Para quem se importa com as entrelinhas, as palavras do presidente da Conmebol a respeito da final da Copa Libertadores em jogo único são especialmente interessantes. “Esta emocionante disputa oferecerá um espetáculo esportivo de nível mundial e uma melhor experiência em casa e no estádio”, declarou Alejandro Domínguez, ao anunciar a mudança na decisão do torneio a partir de 2019. A ideia, aprovada sem contestações, “é uma grande oportunidade para que a América do Sul dê um salto de qualidade de infraestrutura esportiva, produção, organização, segurança e projeção mundial do futebol do continente”, acrescentou o dirigente paraguaio.

A estratégia não poderia estar mais evidente. A partida única, em campo neutro, permite a criação de um evento que talvez se aproxime daqueles em que se espelha (a final da Liga dos Campeões e o Super Bowl, mesmo que em galáxias diferentes), provocando, com sorte, a impressão de que os saltos mencionados por Domínguez representam a realidade do futebol nesta região do mundo. Não importa que seja uma imagem fictícia e, menos ainda, que a maneira como o futebol sul-americano se acostumou a viver esses momentos seja distinta, sobretudo por uma questão de identidade. Seria menos problemático organizar uma ocasião para vender a ideia de que a Copa Libertadores subiu na vida se… bem, se a Conmebol fizesse esforços para que fosse verdade.

Mas não, claro que não. O plano é envelopar a decisão em um ambiente controlado, acrescentar um sabor local de acordo com a sede, agradar os clubes envolvidos com mais dinheiro (dois milhões de dólares a mais do que em 2018, e 25% da bilheteria) e promover “um grande evento esportivo, cultural e turístico” que fatalmente estará deslocado de tudo o que se passa no torneio. Os estádios despreparados, os riscos à segurança, os gramados ruins e as arbitragens curiosas permanecerão como características marcantes da Libertadores, mesmo que a decisão pretenda apresentar um caráter evoluído. A opção pelo caminho mais simples é típica desta parte do mundo, sempre inebriada pela sedução de uma festa que afaste os problemas por algumas horas. É a reunião entre o futebol e os embalos de sábado – dia escolhido para a final – à noite.
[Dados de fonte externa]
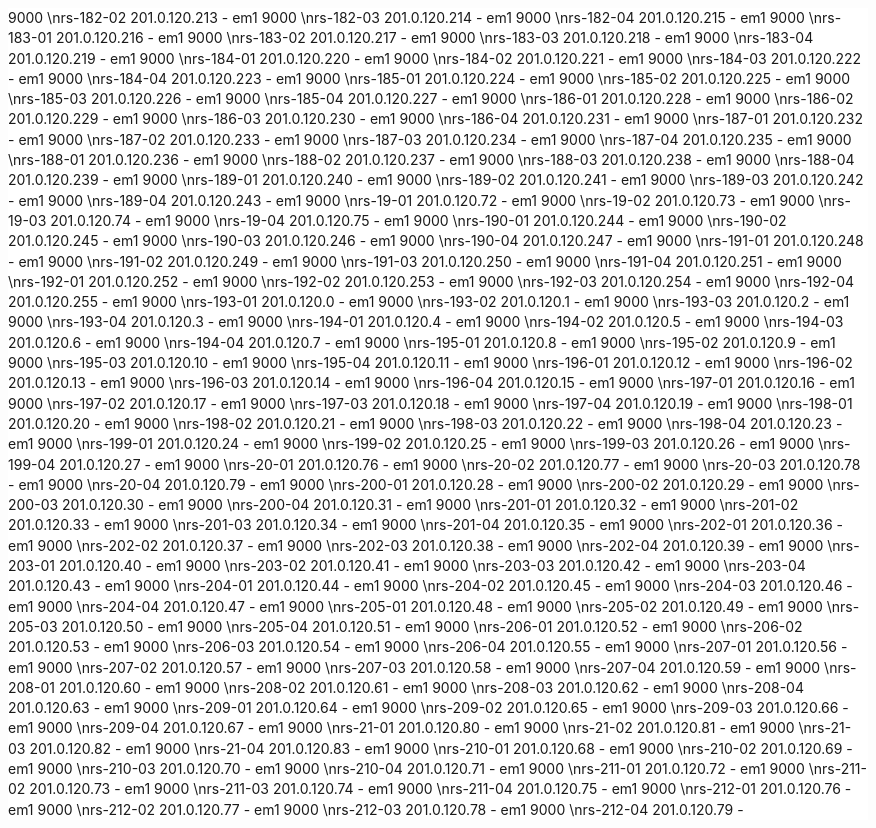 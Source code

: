 9000 \nrs-182-02 201.0.120.213 -       em1  9000 \nrs-182-03 201.0.120.214 -       em1  9000 \nrs-182-04 201.0.120.215 -       em1  9000 \nrs-183-01 201.0.120.216 -       em1  9000 \nrs-183-02 201.0.120.217 -       em1  9000 \nrs-183-03 201.0.120.218 -       em1  9000 \nrs-183-04 201.0.120.219 -       em1  9000 \nrs-184-01 201.0.120.220 -       em1  9000 \nrs-184-02 201.0.120.221 -       em1  9000 \nrs-184-03 201.0.120.222 -       em1  9000 \nrs-184-04 201.0.120.223 -       em1  9000 \nrs-185-01 201.0.120.224 -       em1  9000 \nrs-185-02 201.0.120.225 -       em1  9000 \nrs-185-03 201.0.120.226 -       em1  9000 \nrs-185-04 201.0.120.227 -       em1  9000 \nrs-186-01 201.0.120.228 -       em1  9000 \nrs-186-02 201.0.120.229 -       em1  9000 \nrs-186-03 201.0.120.230 -       em1  9000 \nrs-186-04 201.0.120.231 -       em1  9000 \nrs-187-01 201.0.120.232 -       em1  9000 \nrs-187-02 201.0.120.233 -       em1  9000 \nrs-187-03 201.0.120.234 -       em1  9000 \nrs-187-04 201.0.120.235 -       em1  9000 \nrs-188-01 201.0.120.236 -       em1  9000 \nrs-188-02 201.0.120.237 -       em1  9000 \nrs-188-03 201.0.120.238 -       em1  9000 \nrs-188-04 201.0.120.239 -       em1  9000 \nrs-189-01 201.0.120.240 -       em1  9000 \nrs-189-02 201.0.120.241 -       em1  9000 \nrs-189-03 201.0.120.242 -       em1  9000 \nrs-189-04 201.0.120.243 -       em1  9000 \nrs-19-01  201.0.120.72  -       em1  9000 \nrs-19-02  201.0.120.73  -       em1  9000 \nrs-19-03  201.0.120.74  -       em1  9000 \nrs-19-04  201.0.120.75  -       em1  9000 \nrs-190-01 201.0.120.244 -       em1  9000 \nrs-190-02 201.0.120.245 -       em1  9000 \nrs-190-03 201.0.120.246 -       em1  9000 \nrs-190-04 201.0.120.247 -       em1  9000 \nrs-191-01 201.0.120.248 -       em1  9000 \nrs-191-02 201.0.120.249 -       em1  9000 \nrs-191-03 201.0.120.250 -       em1  9000 \nrs-191-04 201.0.120.251 -       em1  9000 \nrs-192-01 201.0.120.252 -       em1  9000 \nrs-192-02 201.0.120.253 -       em1  9000 \nrs-192-03 201.0.120.254 -       em1  9000 \nrs-192-04 201.0.120.255 -       em1  9000 \nrs-193-01 201.0.120.0   -       em1  9000 \nrs-193-02 201.0.120.1   -       em1  9000 \nrs-193-03 201.0.120.2   -       em1  9000 \nrs-193-04 201.0.120.3   -       em1  9000 \nrs-194-01 201.0.120.4   -       em1  9000 \nrs-194-02 201.0.120.5   -       em1  9000 \nrs-194-03 201.0.120.6   -       em1  9000 \nrs-194-04 201.0.120.7   -       em1  9000 \nrs-195-01 201.0.120.8   -       em1  9000 \nrs-195-02 201.0.120.9   -       em1  9000 \nrs-195-03 201.0.120.10  -       em1  9000 \nrs-195-04 201.0.120.11  -       em1  9000 \nrs-196-01 201.0.120.12  -       em1  9000 \nrs-196-02 201.0.120.13  -       em1  9000 \nrs-196-03 201.0.120.14  -       em1  9000 \nrs-196-04 201.0.120.15  -       em1  9000 \nrs-197-01 201.0.120.16  -       em1  9000 \nrs-197-02 201.0.120.17  -       em1  9000 \nrs-197-03 201.0.120.18  -       em1  9000 \nrs-197-04 201.0.120.19  -       em1  9000 \nrs-198-01 201.0.120.20  -       em1  9000 \nrs-198-02 201.0.120.21  -       em1  9000 \nrs-198-03 201.0.120.22  -       em1  9000 \nrs-198-04 201.0.120.23  -       em1  9000 \nrs-199-01 201.0.120.24  -       em1  9000 \nrs-199-02 201.0.120.25  -       em1  9000 \nrs-199-03 201.0.120.26  -       em1  9000 \nrs-199-04 201.0.120.27  -       em1  9000 \nrs-20-01  201.0.120.76  -       em1  9000 \nrs-20-02  201.0.120.77  -       em1  9000 \nrs-20-03  201.0.120.78  -       em1  9000 \nrs-20-04  201.0.120.79  -       em1  9000 \nrs-200-01 201.0.120.28  -       em1  9000 \nrs-200-02 201.0.120.29  -       em1  9000 \nrs-200-03 201.0.120.30  -       em1  9000 \nrs-200-04 201.0.120.31  -       em1  9000 \nrs-201-01 201.0.120.32  -       em1  9000 \nrs-201-02 201.0.120.33  -       em1  9000 \nrs-201-03 201.0.120.34  -       em1  9000 \nrs-201-04 201.0.120.35  -       em1  9000 \nrs-202-01 201.0.120.36  -       em1  9000 \nrs-202-02 201.0.120.37  -       em1  9000 \nrs-202-03 201.0.120.38  -       em1  9000 \nrs-202-04 201.0.120.39  -       em1  9000 \nrs-203-01 201.0.120.40  -       em1  9000 \nrs-203-02 201.0.120.41  -       em1  9000 \nrs-203-03 201.0.120.42  -       em1  9000 \nrs-203-04 201.0.120.43  -       em1  9000 \nrs-204-01 201.0.120.44  -       em1  9000 \nrs-204-02 201.0.120.45  -       em1  9000 \nrs-204-03 201.0.120.46  -       em1  9000 \nrs-204-04 201.0.120.47  -       em1  9000 \nrs-205-01 201.0.120.48  -       em1  9000 \nrs-205-02 201.0.120.49  -       em1  9000 \nrs-205-03 201.0.120.50  -       em1  9000 \nrs-205-04 201.0.120.51  -       em1  9000 \nrs-206-01 201.0.120.52  -       em1  9000 \nrs-206-02 201.0.120.53  -       em1  9000 \nrs-206-03 201.0.120.54  -       em1  9000 \nrs-206-04 201.0.120.55  -       em1  9000 \nrs-207-01 201.0.120.56  -       em1  9000 \nrs-207-02 201.0.120.57  -       em1  9000 \nrs-207-03 201.0.120.58  -       em1  9000 \nrs-207-04 201.0.120.59  -       em1  9000 \nrs-208-01 201.0.120.60  -       em1  9000 \nrs-208-02 201.0.120.61  -       em1  9000 \nrs-208-03 201.0.120.62  -       em1  9000 \nrs-208-04 201.0.120.63  -       em1  9000 \nrs-209-01 201.0.120.64  -       em1  9000 \nrs-209-02 201.0.120.65  -       em1  9000 \nrs-209-03 201.0.120.66  -       em1  9000 \nrs-209-04 201.0.120.67  -       em1  9000 \nrs-21-01  201.0.120.80  -       em1  9000 \nrs-21-02  201.0.120.81  -       em1  9000 \nrs-21-03  201.0.120.82  -       em1  9000 \nrs-21-04  201.0.120.83  -       em1  9000 \nrs-210-01 201.0.120.68  -       em1  9000 \nrs-210-02 201.0.120.69  -       em1  9000 \nrs-210-03 201.0.120.70  -       em1  9000 \nrs-210-04 201.0.120.71  -       em1  9000 \nrs-211-01 201.0.120.72  -       em1  9000 \nrs-211-02 201.0.120.73  -       em1  9000 \nrs-211-03 201.0.120.74  -       em1  9000 \nrs-211-04 201.0.120.75  -       em1  9000 \nrs-212-01 201.0.120.76  -       em1  9000 \nrs-212-02 201.0.120.77  -       em1  9000 \nrs-212-03 201.0.120.78  -       em1  9000 \nrs-212-04 201.0.120.79  -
Que não se confunda a crítica com uma defesa “dos valores tradicionais do futebol sul-americano”, como apologia da arquibancada de concreto, das dificuldades para chegar, entrar e sair, dos chutes na porta do vestiário da arbitragem e outros atrasos que ainda estão muito presentes. A questão é que a noite de gala da Conmebol inverte a ordem do que precisa ser feito para que um salto de verdade aconteça. A Copa Libertadores deve oferecer “uma melhor experiência em casa e no estádio” em todos os seus jogos, não em apenas um, e é óbvio que essa é uma transformação que não ocorre de um ano para outro. E nem é necessário salientar, por ora, as dificuldades de deslocamento na América do Sul e a injustiça de privar o torcedor de ver seu time disputar o título. Basta imaginar como seria incrível um Atlético Nacional x Tigres na Arena do Grêmio.

MALES

Sobre o Ba-Vi da vergonha, com perdão pela demora: a irresistível tendência à cafajestagem é tão danosa ao futebol quanto a síndrome do xerife. Mas o maior prejuízo é causado pela eterna relativização.

INFÂNCIA

Ainda é fevereiro… Dorival Júnior resistirá a mais uma derrota do São Paulo? Fábio Carille – campeão estadual e brasileiro – será pressionado se o Palmeiras vencer o clássico? A quem interessa esse tipo de questionamento no segundo mês da temporada? Há esperança de que o debate sobre futebol deixe o pré-primário?

SUSTO

Desde a primeira entrevista, a trajetória de José Carlos Peres como presidente do Santos sugere alguém que não está preparado para desempenhar o papel a que se propôs. Ou, pior: alguém que não imaginava estar na situação em que está.